- **WORK TO BE COMPLETED**
Locate all lines in the data below that hold "right" and show them.

(Dataset records)
--- START ---
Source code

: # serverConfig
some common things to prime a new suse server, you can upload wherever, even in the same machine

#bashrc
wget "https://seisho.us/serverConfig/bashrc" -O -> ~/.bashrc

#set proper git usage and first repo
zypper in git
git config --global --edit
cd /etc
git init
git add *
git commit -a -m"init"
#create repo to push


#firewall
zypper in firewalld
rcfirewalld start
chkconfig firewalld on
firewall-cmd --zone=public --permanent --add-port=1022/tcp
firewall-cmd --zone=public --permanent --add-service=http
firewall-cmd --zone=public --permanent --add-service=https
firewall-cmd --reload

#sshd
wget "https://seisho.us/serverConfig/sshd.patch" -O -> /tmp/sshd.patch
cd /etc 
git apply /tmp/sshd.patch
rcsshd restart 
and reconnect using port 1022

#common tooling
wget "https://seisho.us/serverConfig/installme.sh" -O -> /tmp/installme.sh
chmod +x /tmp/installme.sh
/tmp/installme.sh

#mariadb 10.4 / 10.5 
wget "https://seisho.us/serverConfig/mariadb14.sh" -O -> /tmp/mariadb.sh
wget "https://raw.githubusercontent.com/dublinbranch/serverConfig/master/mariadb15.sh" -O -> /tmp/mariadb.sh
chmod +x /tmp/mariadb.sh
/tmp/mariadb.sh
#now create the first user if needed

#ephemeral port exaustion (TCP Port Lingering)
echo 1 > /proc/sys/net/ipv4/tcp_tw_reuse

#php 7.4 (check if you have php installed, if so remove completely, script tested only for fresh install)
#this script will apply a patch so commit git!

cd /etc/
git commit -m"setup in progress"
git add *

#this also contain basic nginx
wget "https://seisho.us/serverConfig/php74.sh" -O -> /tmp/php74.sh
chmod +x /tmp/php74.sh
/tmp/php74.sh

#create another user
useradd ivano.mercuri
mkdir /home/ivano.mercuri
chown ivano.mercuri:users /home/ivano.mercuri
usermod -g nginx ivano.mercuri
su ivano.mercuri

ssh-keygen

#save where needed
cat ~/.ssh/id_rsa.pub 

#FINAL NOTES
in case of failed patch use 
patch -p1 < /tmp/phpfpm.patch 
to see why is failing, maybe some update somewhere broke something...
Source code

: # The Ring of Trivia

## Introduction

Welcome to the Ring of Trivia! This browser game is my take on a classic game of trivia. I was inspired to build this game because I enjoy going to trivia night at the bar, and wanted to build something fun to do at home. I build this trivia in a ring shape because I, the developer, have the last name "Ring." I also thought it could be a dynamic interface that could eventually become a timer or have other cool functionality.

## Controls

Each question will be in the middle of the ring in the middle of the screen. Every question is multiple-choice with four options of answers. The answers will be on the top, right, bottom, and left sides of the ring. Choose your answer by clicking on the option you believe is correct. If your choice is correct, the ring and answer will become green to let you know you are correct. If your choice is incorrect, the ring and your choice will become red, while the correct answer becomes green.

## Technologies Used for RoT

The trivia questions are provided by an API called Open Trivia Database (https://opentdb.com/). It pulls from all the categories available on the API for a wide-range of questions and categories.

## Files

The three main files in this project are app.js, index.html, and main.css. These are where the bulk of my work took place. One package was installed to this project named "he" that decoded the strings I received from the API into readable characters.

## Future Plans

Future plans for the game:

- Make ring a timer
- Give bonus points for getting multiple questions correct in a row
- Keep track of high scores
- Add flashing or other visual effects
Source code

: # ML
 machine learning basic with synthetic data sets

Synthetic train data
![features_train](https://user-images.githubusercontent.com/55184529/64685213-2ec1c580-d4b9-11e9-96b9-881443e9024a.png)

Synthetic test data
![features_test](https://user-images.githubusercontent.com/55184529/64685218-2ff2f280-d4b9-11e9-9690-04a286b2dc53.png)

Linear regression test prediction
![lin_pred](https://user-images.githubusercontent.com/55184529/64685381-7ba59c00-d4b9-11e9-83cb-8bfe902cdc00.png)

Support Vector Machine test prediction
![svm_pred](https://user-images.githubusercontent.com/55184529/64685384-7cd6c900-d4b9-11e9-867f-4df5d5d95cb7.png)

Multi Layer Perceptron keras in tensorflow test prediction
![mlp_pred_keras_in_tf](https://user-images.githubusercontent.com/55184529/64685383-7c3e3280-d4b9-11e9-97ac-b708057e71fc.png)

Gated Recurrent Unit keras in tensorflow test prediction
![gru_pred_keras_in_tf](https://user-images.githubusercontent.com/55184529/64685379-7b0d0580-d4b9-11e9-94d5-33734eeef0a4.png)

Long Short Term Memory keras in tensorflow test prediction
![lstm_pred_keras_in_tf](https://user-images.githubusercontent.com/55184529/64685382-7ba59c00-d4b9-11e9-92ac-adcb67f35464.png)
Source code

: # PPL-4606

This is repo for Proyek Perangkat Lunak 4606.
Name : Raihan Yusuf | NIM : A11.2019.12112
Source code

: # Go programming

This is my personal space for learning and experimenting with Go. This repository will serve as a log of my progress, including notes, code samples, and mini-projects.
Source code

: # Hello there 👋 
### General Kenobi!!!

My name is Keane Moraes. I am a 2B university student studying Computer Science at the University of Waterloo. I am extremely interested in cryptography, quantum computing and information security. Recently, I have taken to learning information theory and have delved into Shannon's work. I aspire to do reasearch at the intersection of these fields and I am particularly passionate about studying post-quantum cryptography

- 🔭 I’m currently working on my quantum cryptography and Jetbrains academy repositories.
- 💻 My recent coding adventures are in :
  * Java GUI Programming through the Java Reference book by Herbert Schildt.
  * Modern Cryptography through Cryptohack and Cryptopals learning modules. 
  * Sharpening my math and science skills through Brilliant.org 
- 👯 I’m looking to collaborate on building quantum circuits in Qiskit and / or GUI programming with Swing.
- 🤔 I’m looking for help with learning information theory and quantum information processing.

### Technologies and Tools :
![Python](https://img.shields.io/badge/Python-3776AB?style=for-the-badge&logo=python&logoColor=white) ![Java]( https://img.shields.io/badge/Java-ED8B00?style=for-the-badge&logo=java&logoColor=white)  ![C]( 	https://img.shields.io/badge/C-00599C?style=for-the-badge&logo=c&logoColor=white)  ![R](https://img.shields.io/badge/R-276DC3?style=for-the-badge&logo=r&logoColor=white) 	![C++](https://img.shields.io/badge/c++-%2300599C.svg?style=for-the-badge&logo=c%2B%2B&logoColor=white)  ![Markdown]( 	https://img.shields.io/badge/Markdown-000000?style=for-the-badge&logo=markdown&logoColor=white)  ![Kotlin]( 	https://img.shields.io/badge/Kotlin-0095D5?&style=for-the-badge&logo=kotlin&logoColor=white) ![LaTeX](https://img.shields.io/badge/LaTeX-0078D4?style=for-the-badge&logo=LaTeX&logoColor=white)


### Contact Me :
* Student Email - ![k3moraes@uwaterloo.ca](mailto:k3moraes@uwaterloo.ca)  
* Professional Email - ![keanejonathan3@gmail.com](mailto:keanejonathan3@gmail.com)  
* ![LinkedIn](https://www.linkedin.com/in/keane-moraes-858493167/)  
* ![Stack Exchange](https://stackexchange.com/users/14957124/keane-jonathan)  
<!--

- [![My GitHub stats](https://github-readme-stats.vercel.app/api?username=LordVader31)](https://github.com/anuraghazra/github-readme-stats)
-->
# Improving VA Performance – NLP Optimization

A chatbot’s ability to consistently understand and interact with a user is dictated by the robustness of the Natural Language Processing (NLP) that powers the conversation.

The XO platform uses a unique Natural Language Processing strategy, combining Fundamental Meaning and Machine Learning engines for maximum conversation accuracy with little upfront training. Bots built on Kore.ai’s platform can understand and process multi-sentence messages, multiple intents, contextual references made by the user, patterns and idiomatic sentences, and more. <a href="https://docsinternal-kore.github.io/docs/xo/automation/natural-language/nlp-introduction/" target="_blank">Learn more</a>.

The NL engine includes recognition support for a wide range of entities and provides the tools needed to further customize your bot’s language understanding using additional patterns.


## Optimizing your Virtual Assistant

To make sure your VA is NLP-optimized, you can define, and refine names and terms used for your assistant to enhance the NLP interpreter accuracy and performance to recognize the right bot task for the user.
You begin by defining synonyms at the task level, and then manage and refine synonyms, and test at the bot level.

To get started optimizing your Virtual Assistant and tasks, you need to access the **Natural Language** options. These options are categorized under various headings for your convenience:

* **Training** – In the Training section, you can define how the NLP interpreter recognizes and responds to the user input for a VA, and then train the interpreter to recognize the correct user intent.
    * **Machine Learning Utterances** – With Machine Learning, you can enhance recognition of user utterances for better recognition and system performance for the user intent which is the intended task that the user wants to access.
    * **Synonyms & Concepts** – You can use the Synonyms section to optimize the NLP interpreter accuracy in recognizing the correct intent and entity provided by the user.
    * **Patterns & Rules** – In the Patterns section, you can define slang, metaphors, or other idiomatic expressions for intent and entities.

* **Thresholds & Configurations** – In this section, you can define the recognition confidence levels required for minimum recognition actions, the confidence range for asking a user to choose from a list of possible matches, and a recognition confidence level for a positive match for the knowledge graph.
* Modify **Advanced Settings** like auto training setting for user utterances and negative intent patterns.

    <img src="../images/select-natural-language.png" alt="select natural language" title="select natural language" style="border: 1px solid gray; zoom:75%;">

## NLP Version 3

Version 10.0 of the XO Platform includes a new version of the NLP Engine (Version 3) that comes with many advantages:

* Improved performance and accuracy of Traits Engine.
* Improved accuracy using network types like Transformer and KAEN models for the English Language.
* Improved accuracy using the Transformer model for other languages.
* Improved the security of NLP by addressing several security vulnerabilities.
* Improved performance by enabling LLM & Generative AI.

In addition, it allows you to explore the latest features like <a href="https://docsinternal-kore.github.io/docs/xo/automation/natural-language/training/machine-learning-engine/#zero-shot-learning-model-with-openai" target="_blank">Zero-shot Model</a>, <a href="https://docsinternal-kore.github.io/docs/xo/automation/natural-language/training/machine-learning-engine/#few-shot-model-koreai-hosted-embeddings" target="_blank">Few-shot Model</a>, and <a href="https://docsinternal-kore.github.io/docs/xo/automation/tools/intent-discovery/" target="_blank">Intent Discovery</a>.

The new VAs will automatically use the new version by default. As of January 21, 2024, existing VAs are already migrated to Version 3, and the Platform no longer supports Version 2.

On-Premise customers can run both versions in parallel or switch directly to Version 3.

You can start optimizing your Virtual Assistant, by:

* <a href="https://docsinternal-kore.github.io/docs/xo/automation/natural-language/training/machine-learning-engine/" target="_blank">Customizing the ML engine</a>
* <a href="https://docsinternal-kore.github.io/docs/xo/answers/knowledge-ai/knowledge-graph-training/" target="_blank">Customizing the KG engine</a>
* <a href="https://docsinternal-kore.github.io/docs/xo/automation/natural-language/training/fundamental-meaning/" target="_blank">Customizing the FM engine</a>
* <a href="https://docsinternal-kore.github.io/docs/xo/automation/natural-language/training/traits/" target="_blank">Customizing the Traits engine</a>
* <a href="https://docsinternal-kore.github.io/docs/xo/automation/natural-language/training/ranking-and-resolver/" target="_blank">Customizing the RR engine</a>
--- END ---
- **OUTPUT FOR THIS TASK**
Each question will be in the middle of the ring in the middle of the screen. Every question is multiple-choice with four options of answers. The answers will be on the top, right, bottom, and left sides of the ring. Choose your answer by clicking on the option you believe is correct. If your choice is correct, the ring and answer will become green to let you know you are correct. If your choice is incorrect, the ring and your choice will become red, while the correct answer becomes green.
To make sure your VA is NLP-optimized, you can define, and refine names and terms used for your assistant to enhance the NLP interpreter accuracy and performance to recognize the right bot task for the user.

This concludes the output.